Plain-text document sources
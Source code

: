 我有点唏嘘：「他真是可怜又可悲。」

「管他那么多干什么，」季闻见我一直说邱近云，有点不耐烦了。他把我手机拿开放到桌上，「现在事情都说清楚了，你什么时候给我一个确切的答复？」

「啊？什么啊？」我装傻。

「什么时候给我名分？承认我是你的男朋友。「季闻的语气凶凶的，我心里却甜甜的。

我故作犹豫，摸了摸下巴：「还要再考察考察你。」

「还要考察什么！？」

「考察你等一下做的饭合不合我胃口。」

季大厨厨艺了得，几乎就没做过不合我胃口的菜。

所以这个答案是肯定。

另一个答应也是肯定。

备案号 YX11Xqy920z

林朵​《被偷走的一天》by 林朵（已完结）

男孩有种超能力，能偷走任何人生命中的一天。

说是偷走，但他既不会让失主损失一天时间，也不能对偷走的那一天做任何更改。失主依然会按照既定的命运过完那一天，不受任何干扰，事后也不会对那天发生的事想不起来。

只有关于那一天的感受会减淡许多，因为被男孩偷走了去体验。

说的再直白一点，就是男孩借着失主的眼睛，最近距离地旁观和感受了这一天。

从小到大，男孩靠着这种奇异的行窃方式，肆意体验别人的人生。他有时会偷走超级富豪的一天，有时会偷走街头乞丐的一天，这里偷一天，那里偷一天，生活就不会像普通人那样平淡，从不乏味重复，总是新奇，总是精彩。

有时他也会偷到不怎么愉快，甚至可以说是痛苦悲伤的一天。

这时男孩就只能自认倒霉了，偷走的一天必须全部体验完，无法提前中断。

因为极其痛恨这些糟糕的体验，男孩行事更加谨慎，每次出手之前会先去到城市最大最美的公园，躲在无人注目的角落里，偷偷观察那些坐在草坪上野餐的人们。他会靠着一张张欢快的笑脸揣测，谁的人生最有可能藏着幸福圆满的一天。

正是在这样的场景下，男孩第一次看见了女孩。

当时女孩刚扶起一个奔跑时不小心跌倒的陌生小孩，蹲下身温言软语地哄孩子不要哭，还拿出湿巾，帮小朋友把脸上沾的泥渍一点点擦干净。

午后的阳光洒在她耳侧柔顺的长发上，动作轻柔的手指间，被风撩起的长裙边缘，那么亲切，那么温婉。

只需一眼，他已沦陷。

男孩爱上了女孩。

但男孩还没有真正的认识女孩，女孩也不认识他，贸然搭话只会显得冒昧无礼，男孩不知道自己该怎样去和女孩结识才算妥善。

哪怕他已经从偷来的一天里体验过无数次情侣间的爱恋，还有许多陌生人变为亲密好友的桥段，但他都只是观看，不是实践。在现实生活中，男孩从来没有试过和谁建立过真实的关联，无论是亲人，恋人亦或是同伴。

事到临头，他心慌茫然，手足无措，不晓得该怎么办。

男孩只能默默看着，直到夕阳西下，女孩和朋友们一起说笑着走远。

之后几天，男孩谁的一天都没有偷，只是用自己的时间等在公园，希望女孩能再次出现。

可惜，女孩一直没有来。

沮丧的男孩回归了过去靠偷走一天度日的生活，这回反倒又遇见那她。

==

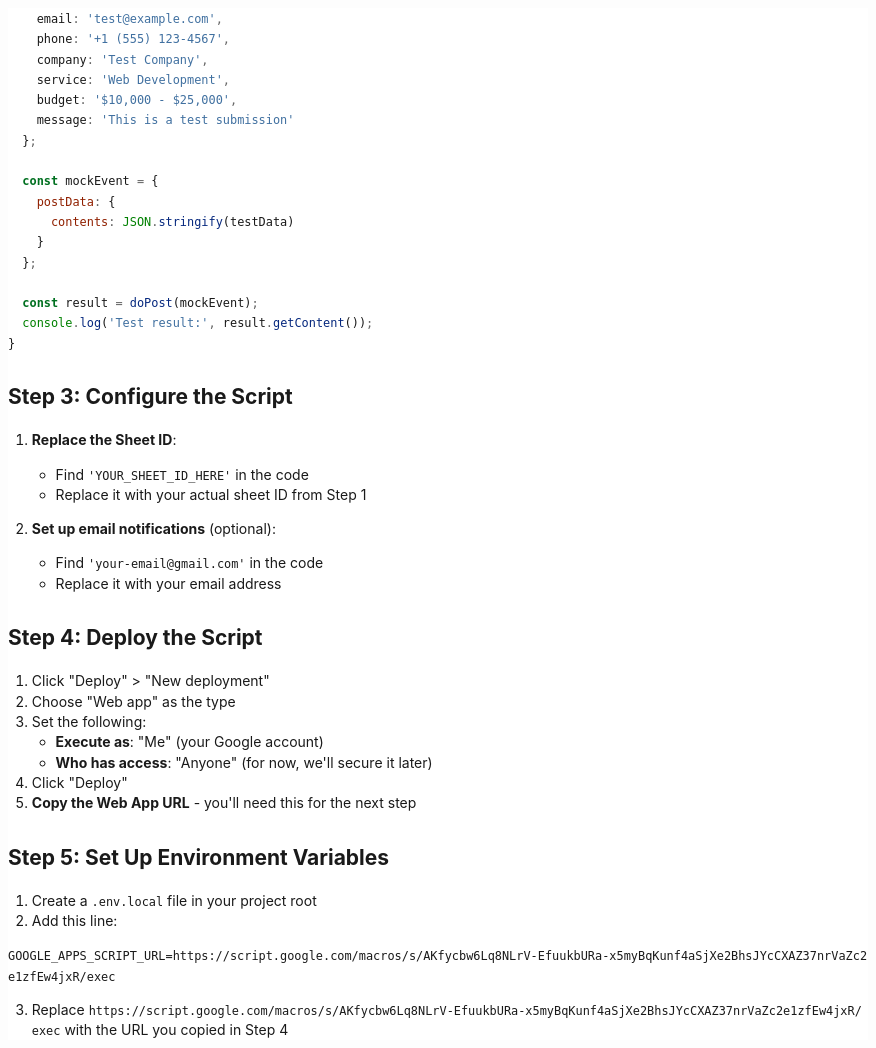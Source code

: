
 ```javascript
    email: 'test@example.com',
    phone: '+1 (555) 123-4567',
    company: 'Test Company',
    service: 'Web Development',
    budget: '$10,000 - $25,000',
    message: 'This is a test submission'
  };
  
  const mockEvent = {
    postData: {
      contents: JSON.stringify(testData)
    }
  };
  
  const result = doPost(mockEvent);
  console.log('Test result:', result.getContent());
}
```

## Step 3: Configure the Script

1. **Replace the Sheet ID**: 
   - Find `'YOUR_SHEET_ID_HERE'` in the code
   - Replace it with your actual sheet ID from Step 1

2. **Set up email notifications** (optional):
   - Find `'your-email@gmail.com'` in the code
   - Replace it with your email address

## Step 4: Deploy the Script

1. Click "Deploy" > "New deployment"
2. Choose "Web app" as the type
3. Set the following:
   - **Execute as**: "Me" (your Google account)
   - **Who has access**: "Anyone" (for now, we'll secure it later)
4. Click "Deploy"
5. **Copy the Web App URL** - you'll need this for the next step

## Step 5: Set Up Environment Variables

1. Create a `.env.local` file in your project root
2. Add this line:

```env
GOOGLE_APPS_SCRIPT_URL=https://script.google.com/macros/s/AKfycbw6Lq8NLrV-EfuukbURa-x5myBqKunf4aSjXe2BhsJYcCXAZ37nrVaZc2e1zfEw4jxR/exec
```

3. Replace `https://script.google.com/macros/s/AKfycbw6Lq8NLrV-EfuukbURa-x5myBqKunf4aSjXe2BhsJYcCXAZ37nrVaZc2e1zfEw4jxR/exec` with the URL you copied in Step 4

**EXERCISE OBJECTIVE**
Copy each line above holding "Click".

**SOLVED PROBLEM**
1. Click "Deploy" > "New deployment"
4. Click "Deploy"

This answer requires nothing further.